# Is it a 3000 or 4000



## Bombard (Aug 19, 2021)

Hi all. Had a Ford tractor given to me. Told it was a Ford 3000. Found the ID codes under the starter. Top code reads D1414C. Serial number is C294678. It’s a 1971 for sure but D in the upper code says it’s a 4000. Called Stiener and the woman was a little confused with these codes. It’s a 3 cylinder diesel and it was used by the state for highway mowing.

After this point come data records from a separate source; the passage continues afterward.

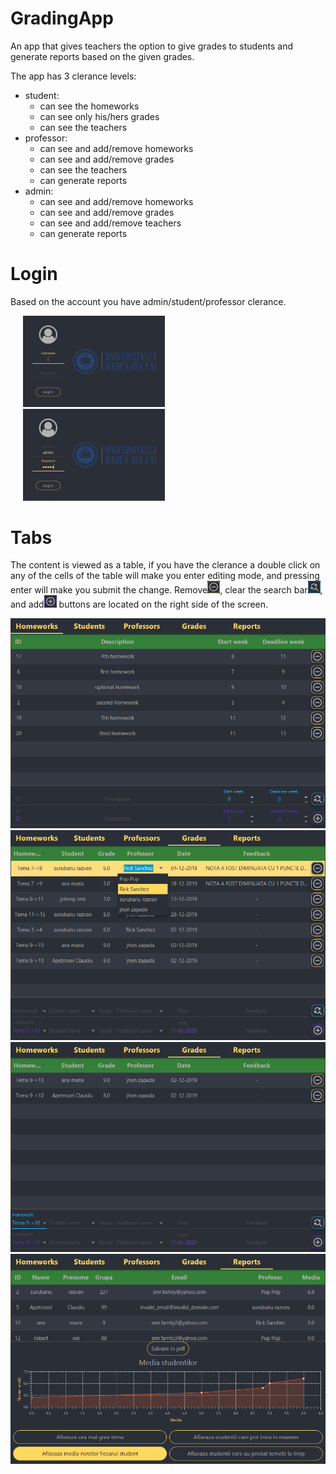 # GradingApp

<p>An app that gives teachers the option to give grades to students and generate reports based on the given grades.</p>

The app has 3 clerance levels:
  <ul>
    <li>
      student:
      <ul>
        <li>can see the homeworks</li>
        <li>can see only his/hers grades</li>
        <li>can see the teachers</li>
      </ul>
    </li>
    <li>
      professor:
      <ul>
          <li>can see and add/remove homeworks</li>
          <li>can see and add/remove grades</li>
          <li>can see the teachers</li>
          <li>can generate reports</li>
      </ul>
    </li>
    <li>
      admin:
        <ul>
          <li>can see and add/remove homeworks</li>
          <li>can see and add/remove grades</li>
          <li>can see and add/remove teachers</li>
          <li>can generate reports</li>
        </ul>
      </li>
  </ul>

# Login
  Based on the account you have admin/student/professor clerance.

<img src="images/login1.png" width=45% hspace="20"><img src="images/login2.png" width=45% hspace="20">

# Tabs
  The content is viewed as a table, if you have the clerance a double click on any of the cells of the table will make you enter editing mode, and pressing enter will make you submit the change.
  Remove<img src="images/remove.png" width=20>, clear the search bar<img src="images/clear_search.png" width=20>, and add<img src="images/add.png" width=20> buttons are located on the right side of the screen.

<img src="images/homework_tab.png">
<img src="images/auto-complete.png">
<img src="images/search_bar.png">
<img src="images/reports_tab.png">
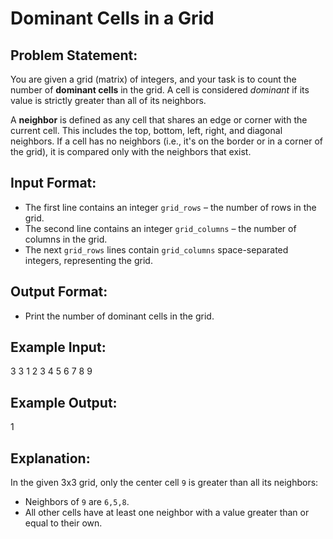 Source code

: # Dominant Cells in a Grid

## Problem Statement:

You are given a grid (matrix) of integers, and your task is to count the number of **dominant cells** in the grid. A cell is considered *dominant* if its value is strictly greater than all of its neighbors.

A **neighbor** is defined as any cell that shares an edge or corner with the current cell. This includes the top, bottom, left, right, and diagonal neighbors. If a cell has no neighbors (i.e., it's on the border or in a corner of the grid), it is compared only with the neighbors that exist.

## Input Format:
- The first line contains an integer `grid_rows` – the number of rows in the grid.
- The second line contains an integer `grid_columns` – the number of columns in the grid.
- The next `grid_rows` lines contain `grid_columns` space-separated integers, representing the grid.

## Output Format:
- Print the number of dominant cells in the grid.

## Example Input:
3 
3 
1 2 3 
4 5 6 
7 8 9

## Example Output:
1

## Explanation:

In the given 3x3 grid, only the center cell `9` is greater than all its neighbors:  
- Neighbors of `9` are `6,5,8`.
- All other cells have at least one neighbor with a value greater than or equal to their own.
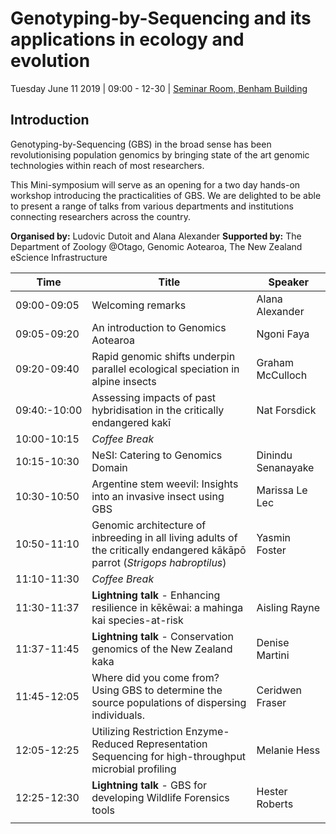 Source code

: # Genotyping-by-Sequencing and its applications in ecology and evolution

Tuesday June 11 2019 | 09:00 - 12-30 | [Seminar Room, Benham Building](https://goo.gl/maps/62XWtwgqsKxKir4V9)



## Introduction

Genotyping-by-Sequencing (GBS) in the broad sense has been revolutionising population genomics by bringing state of the art genomic technologies within reach of most researchers.

This Mini-symposium will serve as an opening for a two day hands-on workshop introducing the practicalities of GBS. We are delighted to be able to present a range of talks from various departments and institutions connecting researchers across the country.


**Organised by:** Ludovic Dutoit and Alana Alexander
**Supported by:** The Department of Zoology @Otago, Genomic Aotearoa, The New Zealand eScience Infrastructure 

Time | Title | Speaker |
------|------|-----|
09:00-09:05 | Welcoming remarks | Alana Alexander |
09:05-09:20 | An introduction to Genomics Aotearoa | Ngoni Faya |
09:20-09:40 | Rapid genomic shifts underpin parallel ecological speciation in alpine insects  | Graham McCulloch |
09:40:-10:00 | Assessing impacts of past hybridisation in the critically endangered kakī  | Nat Forsdick |
10:00-10:15 | *Coffee Break* | |
10:15-10:30 | NeSI: Catering to Genomics Domain | Dinindu Senanayake |
10:30-10:50 | Argentine stem weevil: Insights into an invasive insect using GBS | Marissa Le Lec |
10:50-11:10 | Genomic architecture of inbreeding in all living adults of the critically endangered kākāpō parrot (*Strigops habroptilus*) | Yasmin Foster |
11:10-11:30 | *Coffee Break* | |
11:30-11:37 | **Lightning talk** - Enhancing resilience in kēkēwai: a mahinga kai species-at-risk | Aisling Rayne |
11:37-11:45 | **Lightning talk** - Conservation genomics of the New Zealand kaka | Denise Martini |
11:45-12:05 | Where did you come from? Using GBS to determine the source populations of dispersing individuals. | Ceridwen Fraser |
12:05-12:25 | Utilizing Restriction Enzyme-Reduced Representation Sequencing for high-throughput microbial profiling | Melanie Hess |
12:25-12:30 | **Lightning talk** - GBS for developing Wildlife Forensics tools | Hester Roberts |
| | |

Could the state have ordered a tractor with a 4000 rear end and a 3000 front end?


----------



## sixbales (May 18, 2011)

Good Morning Bombard. 
Your tractor is a Ford 4000SU - Special Utility - Used the engine from a Ford 4000 (201 Cubic Inches, ~ 55hp) fit into a smaller chassis using components from a Ford 3000. 





__





TractorData.com Ford 4000SU tractor information







www.tractordata.com





You model numbers translate as follows:
Tractor Model = D14 = Ford 4000SU tractor
Engine = 1 = Diesel
PTO = 4 = Independent PTO, 540 rpm
Transmission = C = 8x2 speed manual Trans. (4X1 + hi/lo)


----------



## Bombard (Aug 19, 2021)

Thank you pogobill and sixbales. This helps although now a bit confused. Not sure what decal it deserves. It was a gift from my sister Inlaw. It was my brother in laws but he passes. Started a full restoration and has decals for a 3000.


----------



## sixbales (May 18, 2011)

You can get Ford decals from the George Bradish Tractor Parts website. Your decision, but it's really a 4000SU. It's a fine tractor whichever way you decide to go...


----------